O animal chegou à unidade ainda muito jovem, após perder a mãe em um atropelamento, situação recorrente nas rodovias brasileiras e uma das principais causas de morte da fauna silvestre.
Filhote de tamanduá-bandeira

Todos os anos, milhares de animais são vítimas de colisões em estradas do país, agravando o cenário de espécies já vulneráveis. Filhotes que ficam órfãos, como no caso do tamanduá resgatado, dificilmente conseguem sobreviver sem apoio técnico especializado.
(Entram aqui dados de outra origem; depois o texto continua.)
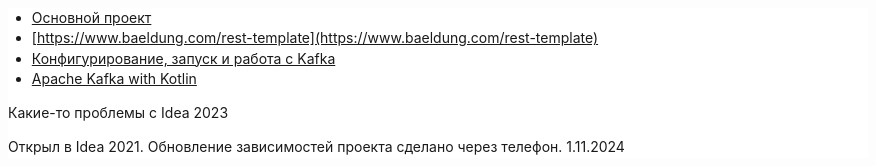 - [Основной проект](https://github.com/cherepakhin/shop_kotlin)
- [https://www.baeldung.com/rest-template](https://www.baeldung.com/rest-template)
- [Конфигурирование, запуск и работа с Kafka](http://v.perm.ru/main/index.php/homepage/66-konfigurirovanie-zapusk-i-rabota-s-kafka)
- [Apache Kafka with Kotlin](https://www.baeldung.com/kotlin/apache-kafka)

Какие-то проблемы с Idea 2023

Открыл в Idea 2021.
Обновление зависимостей проекта сделано через телефон. 1.11.2024
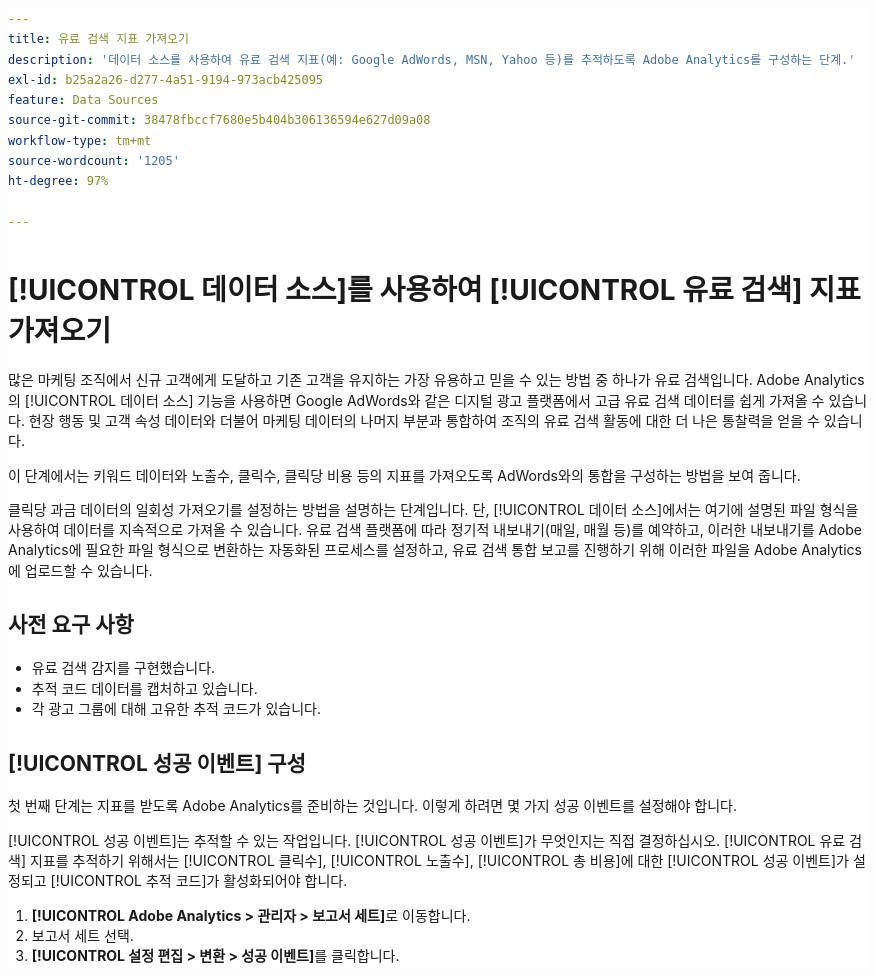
 ```yaml
---
title: 유료 검색 지표 가져오기
description: '데이터 소스를 사용하여 유료 검색 지표(예: Google AdWords, MSN, Yahoo 등)를 추적하도록 Adobe Analytics를 구성하는 단계.'
exl-id: b25a2a26-d277-4a51-9194-973acb425095
feature: Data Sources
source-git-commit: 38478fbccf7680e5b404b306136594e627d09a08
workflow-type: tm+mt
source-wordcount: '1205'
ht-degree: 97%

---
```


# [!UICONTROL 데이터 소스]를 사용하여 [!UICONTROL 유료 검색] 지표 가져오기

많은 마케팅 조직에서 신규 고객에게 도달하고 기존 고객을 유지하는 가장 유용하고 믿을 수 있는 방법 중 하나가 유료 검색입니다. Adobe Analytics의 [!UICONTROL 데이터 소스] 기능을 사용하면 Google AdWords와 같은 디지털 광고 플랫폼에서 고급 유료 검색 데이터를 쉽게 가져올 수 있습니다. 현장 행동 및 고객 속성 데이터와 더불어 마케팅 데이터의 나머지 부분과 통합하여 조직의 유료 검색 활동에 대한 더 나은 통찰력을 얻을 수 있습니다.

이 단계에서는 키워드 데이터와 노출수, 클릭수, 클릭당 비용 등의 지표를 가져오도록 AdWords와의 통합을 구성하는 방법을 보여 줍니다.

클릭당 과금 데이터의 일회성 가져오기를 설정하는 방법을 설명하는 단계입니다. 단, [!UICONTROL 데이터 소스]에서는 여기에 설명된 파일 형식을 사용하여 데이터를 지속적으로 가져올 수 있습니다. 유료 검색 플랫폼에 따라 정기적 내보내기(매일, 매월 등)를 예약하고, 이러한 내보내기를 Adobe Analytics에 필요한 파일 형식으로 변환하는 자동화된 프로세스를 설정하고, 유료 검색 통합 보고를 진행하기 위해 이러한 파일을 Adobe Analytics에 업로드할 수 있습니다.

## 사전 요구 사항

* 유료 검색 감지를 구현했습니다.
* 추적 코드 데이터를 캡처하고 있습니다.
* 각 광고 그룹에 대해 고유한 추적 코드가 있습니다.

## [!UICONTROL 성공 이벤트] 구성

첫 번째 단계는 지표를 받도록 Adobe Analytics를 준비하는 것입니다. 이렇게 하려면 몇 가지 성공 이벤트를 설정해야 합니다.

[!UICONTROL 성공 이벤트]는 추적할 수 있는 작업입니다. [!UICONTROL 성공 이벤트]가 무엇인지는 직접 결정하십시오. [!UICONTROL 유료 검색] 지표를 추적하기 위해서는 [!UICONTROL 클릭수], [!UICONTROL 노출수], [!UICONTROL 총 비용]에 대한 [!UICONTROL 성공 이벤트]가 설정되고 [!UICONTROL 추적 코드]가 활성화되어야 합니다.

1. **[!UICONTROL Adobe Analytics > 관리자 > 보고서 세트]**&#x200B;로 이동합니다.
1. 보고서 세트 선택.
1. **[!UICONTROL 설정 편집 > 변환 > 성공 이벤트]**&#x200B;를 클릭합니다.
Ao dar entrada no Cetas, o animal apresentava fratura no úmero esquerdo. A condição demandou intervenção veterinária imediata, acompanhamento clínico contínuo e tratamento ortopédico específico.
O atendimento contou com o suporte da Associação Floresta Cheia, por meio de Acordo de Cooperação Técnica firmado com o Instituto Brasileiro do Meio Ambiente e dos Recursos Naturais Renováveis, fortalecendo as ações de proteção à fauna em Goiás.
Durante o período de reabilitação, a equipe técnica adotou protocolo compatível com as necessidades da espécie, incluindo alimentação adequada, monitoramento do desenvolvimento físico e estímulos voltados ao comportamento natural.
Manejo

O manejo foi conduzido com mínima interação humana, estratégia essencial para evitar a habituação e preservar os instintos de sobrevivência do animal. A soltura ocorreu somente após o tamanduá atingir a fase adulta, apresentar recuperação clínica completa e demonstrar autonomia para buscar alimento e explorar o ambiente.
A devolução à natureza aconteceu em área previamente cadastrada e considerada ambientalmente adequada, seguindo critérios técnicos estabelecidos pelo órgão ambiental.
Os Centros de Triagem de Animais Silvestres são unidades especializadas vinculadas ao Ibama que recebem animais oriundos de fiscalizações, resgates, entregas voluntárias e apreensões relacionadas ao tráfico.
Além do atendimento veterinário e da reabilitação, os Cetas desempenham papel estratégico na política pública de conservação da biodiversidade. A atuação integrada com instituições parceiras amplia a capacidade de atendimento e qualifica o manejo da fauna silvestre no estado.